Data entries:
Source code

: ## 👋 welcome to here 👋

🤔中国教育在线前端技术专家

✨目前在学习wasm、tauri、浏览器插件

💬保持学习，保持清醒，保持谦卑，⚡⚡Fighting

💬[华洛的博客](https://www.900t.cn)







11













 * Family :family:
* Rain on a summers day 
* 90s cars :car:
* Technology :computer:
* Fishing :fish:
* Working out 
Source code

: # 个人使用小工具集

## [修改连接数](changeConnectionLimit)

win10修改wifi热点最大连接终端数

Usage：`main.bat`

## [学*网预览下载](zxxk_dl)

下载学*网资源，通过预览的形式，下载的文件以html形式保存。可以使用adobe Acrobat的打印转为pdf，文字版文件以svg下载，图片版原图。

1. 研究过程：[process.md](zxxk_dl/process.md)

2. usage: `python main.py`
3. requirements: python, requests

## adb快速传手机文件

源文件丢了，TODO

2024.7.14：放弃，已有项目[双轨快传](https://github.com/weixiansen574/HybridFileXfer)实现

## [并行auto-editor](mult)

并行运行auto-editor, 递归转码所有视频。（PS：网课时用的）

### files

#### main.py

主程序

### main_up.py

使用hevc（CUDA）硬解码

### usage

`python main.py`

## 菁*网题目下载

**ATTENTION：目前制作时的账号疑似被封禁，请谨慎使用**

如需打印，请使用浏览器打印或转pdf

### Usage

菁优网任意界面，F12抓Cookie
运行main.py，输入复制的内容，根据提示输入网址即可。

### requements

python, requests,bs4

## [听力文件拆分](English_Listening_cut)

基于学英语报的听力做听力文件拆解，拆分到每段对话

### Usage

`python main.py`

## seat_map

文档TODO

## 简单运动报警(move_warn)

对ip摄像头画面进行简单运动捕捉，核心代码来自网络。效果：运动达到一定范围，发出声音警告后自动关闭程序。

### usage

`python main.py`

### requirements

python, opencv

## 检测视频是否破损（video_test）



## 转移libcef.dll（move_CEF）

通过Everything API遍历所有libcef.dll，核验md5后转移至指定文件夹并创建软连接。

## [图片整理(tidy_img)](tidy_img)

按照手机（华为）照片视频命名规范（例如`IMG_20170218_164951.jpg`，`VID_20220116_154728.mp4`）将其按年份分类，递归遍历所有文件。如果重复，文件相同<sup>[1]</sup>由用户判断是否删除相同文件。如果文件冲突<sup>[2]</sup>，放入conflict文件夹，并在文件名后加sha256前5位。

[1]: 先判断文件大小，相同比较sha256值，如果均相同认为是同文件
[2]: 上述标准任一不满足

* * *

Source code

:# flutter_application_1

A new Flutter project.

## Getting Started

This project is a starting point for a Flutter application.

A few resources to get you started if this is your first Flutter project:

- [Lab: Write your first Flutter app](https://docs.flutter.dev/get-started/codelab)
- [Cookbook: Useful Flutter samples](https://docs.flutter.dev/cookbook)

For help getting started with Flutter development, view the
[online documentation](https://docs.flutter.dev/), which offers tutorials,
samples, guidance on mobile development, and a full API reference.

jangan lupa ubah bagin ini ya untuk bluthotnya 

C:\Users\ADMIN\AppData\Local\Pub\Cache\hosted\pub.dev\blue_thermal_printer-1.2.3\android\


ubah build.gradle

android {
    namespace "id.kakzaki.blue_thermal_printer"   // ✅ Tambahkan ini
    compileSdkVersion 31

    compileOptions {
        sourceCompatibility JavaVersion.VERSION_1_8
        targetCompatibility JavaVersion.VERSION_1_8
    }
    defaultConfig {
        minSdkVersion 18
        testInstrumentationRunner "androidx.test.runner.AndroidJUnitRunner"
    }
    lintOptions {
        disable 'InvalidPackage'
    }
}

--

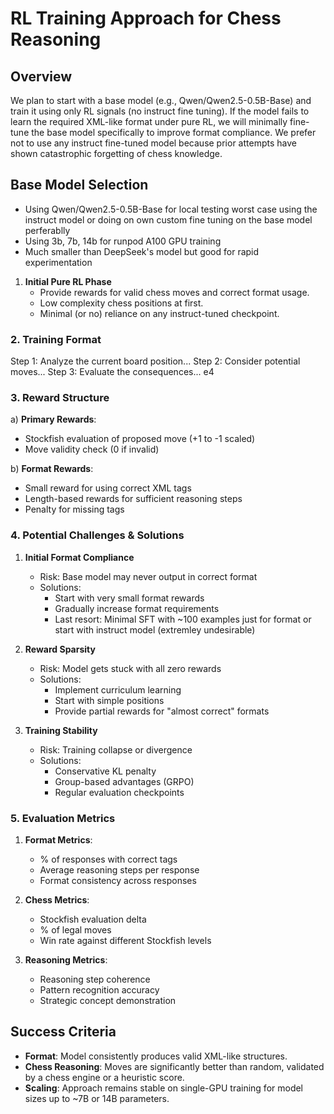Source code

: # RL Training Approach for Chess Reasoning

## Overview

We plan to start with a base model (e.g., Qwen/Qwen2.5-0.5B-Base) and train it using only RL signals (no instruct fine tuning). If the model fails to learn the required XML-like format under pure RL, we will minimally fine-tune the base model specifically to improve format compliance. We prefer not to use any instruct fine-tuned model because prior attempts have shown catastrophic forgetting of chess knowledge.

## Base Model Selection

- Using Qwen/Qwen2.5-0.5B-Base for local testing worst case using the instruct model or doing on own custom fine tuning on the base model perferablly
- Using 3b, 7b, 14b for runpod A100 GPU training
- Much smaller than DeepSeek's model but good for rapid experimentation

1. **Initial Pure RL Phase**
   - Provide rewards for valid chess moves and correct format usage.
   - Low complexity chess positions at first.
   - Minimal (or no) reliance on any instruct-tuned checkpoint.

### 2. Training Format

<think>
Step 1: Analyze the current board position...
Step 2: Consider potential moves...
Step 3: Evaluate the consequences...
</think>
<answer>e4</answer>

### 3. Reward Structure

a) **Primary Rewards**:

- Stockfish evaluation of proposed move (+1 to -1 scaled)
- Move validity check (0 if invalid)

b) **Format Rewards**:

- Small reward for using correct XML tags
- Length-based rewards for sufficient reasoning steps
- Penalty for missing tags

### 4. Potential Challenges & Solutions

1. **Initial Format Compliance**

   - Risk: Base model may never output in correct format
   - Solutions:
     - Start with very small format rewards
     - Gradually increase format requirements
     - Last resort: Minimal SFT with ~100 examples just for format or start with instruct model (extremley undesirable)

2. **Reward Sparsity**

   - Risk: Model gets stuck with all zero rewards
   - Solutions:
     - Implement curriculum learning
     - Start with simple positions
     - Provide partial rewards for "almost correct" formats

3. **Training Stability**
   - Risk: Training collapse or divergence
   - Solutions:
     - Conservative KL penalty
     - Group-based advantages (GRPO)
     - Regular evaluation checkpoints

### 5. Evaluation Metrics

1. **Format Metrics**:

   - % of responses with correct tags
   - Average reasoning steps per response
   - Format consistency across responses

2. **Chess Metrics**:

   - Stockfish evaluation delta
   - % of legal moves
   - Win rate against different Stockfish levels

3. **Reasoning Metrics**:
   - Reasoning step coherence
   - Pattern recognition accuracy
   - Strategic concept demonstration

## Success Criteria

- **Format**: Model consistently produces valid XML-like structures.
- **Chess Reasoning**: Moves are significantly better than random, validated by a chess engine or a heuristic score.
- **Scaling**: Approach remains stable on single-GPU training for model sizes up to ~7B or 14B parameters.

● WHAT YOU SHOULD DO: Count the lines in the entries above where the string "editor" shows up, and give that number only.

● OUTPUT BELOW: 2